Yalnız haberin ardından bizi arayan avukat dostlarımız "Sorguya sevk olmalıydı. Yani kararı hakim vermeliydi" diyorlar.

Soruşturmayı yürüten savcının mutlaka bir bildiği vardır.

16 yaşındaki kız çocuğunun rızasından söz ediliyor.

Peki 1+1 evde böyle bir ortamda 13 yaşındaki kız çocuk varsa ne olacak?

Olay baştan sona yanlış.

Ama bu olayı kapatmaya çalışmak daha büyük yanlış.

Ereğli Kaymakamı İsmail Çorumluoğlu'nun bir açıklama yapması lazımdı.

Ereğli Cumhuriyet Başsavcılığı olayla ilgili bir açıklama yapmalıydı.

İlçe Müftüsü Recai Albayrak bir açıklama yaptı.

İl Müftüsü Rüstem Can telefonu meşgule atıyor!

Senin imamların yaşı küçük iki kızla neler yapıyor, sen telefonu meşgule atıyorsun!

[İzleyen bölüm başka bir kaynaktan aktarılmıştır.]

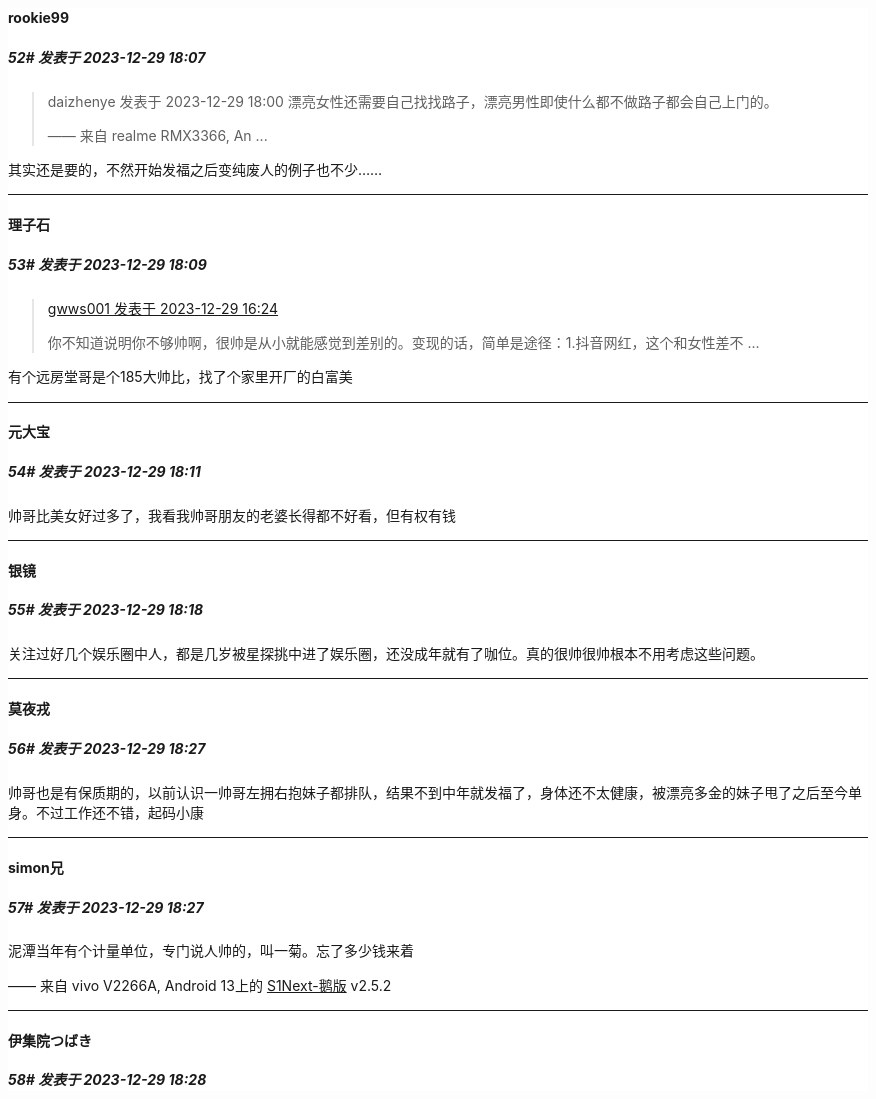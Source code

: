 ####  rookie99  
##### 52#       发表于 2023-12-29 18:07

<blockquote>daizhenye 发表于 2023-12-29 18:00
漂亮女性还需要自己找找路子，漂亮男性即使什么都不做路子都会自己上门的。

—— 来自 realme RMX3366, An ...</blockquote>
其实还是要的，不然开始发福之后变纯废人的例子也不少……

*****

####  理子石  
##### 53#       发表于 2023-12-29 18:09

<blockquote><a href="httphttps://bbs.saraba1st.com/2b/forum.php?mod=redirect&amp;goto=findpost&amp;pid=63477071&amp;ptid=2165887" target="_blank">gwws001 发表于 2023-12-29 16:24</a>

你不知道说明你不够帅啊，很帅是从小就能感觉到差别的。变现的话，简单是途径：1.抖音网红，这个和女性差不 ...</blockquote>
有个远房堂哥是个185大帅比，找了个家里开厂的白富美

*****

####  元大宝  
##### 54#       发表于 2023-12-29 18:11

帅哥比美女好过多了，我看我帅哥朋友的老婆长得都不好看，但有权有钱

*****

####  银镜  
##### 55#       发表于 2023-12-29 18:18

关注过好几个娱乐圈中人，都是几岁被星探挑中进了娱乐圈，还没成年就有了咖位。真的很帅很帅根本不用考虑这些问题。

*****

####  莫夜戎  
##### 56#       发表于 2023-12-29 18:27

帅哥也是有保质期的，以前认识一帅哥左拥右抱妹子都排队，结果不到中年就发福了，身体还不太健康，被漂亮多金的妹子甩了之后至今单身。不过工作还不错，起码小康

*****

####  simon兄  
##### 57#       发表于 2023-12-29 18:27

泥潭当年有个计量单位，专门说人帅的，叫一菊。忘了多少钱来着

—— 来自 vivo V2266A, Android 13上的 [S1Next-鹅版](https://github.com/ykrank/S1-Next/releases) v2.5.2

*****

####  伊集院つばき  
##### 58#       发表于 2023-12-29 18:28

Sana da yazıklar olsun Rüstem Can!

Korku imparatorluğu

Çaycuma, Organize Pavyon Bölgesi konusunda çok hassas.

Kadın çalışan birahanelerin şehir merkezinden çıkarılması fikrine sonuna kadar katılıyoruz.

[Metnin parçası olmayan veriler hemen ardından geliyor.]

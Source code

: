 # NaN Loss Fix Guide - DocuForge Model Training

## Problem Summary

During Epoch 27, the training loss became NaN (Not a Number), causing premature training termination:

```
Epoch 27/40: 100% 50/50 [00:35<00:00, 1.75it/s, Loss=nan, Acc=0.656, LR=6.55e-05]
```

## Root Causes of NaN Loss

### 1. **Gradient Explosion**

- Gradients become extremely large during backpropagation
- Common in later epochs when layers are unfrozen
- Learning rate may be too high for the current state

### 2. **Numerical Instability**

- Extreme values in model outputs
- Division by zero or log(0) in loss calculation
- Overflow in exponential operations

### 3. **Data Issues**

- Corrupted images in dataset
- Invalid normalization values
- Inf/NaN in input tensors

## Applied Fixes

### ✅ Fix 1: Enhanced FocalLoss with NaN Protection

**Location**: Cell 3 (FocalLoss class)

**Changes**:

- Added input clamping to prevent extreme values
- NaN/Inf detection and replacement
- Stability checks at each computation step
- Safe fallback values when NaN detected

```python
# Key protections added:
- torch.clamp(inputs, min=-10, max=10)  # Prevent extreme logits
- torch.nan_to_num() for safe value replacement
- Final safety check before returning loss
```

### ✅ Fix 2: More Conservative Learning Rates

Ama istenirse bu birahanelerde kadın çalışmasının önüne geçilebilir.

Ama devlet bu işle uğraşmak istemiyor.

Belediye Başkanı da işin kolayını bulmuş.

Bir proje yapmış, birahaneleri de "Size müzik ruhsatı vereceğim, çalışma saatleriniz uzayacak" diye ikna etmiş.

Sıra gelmiş yer konusuna.

Onu da AK Parti Milletvekili Ahmet Çolakoğlu'nu ikna ederek çözmüş.

Çolakoğlu'da Vali Bey'i ikna etmiş!

Çaycuma'da Bülent Kantarcı'ya kimse ses çıkartamıyor!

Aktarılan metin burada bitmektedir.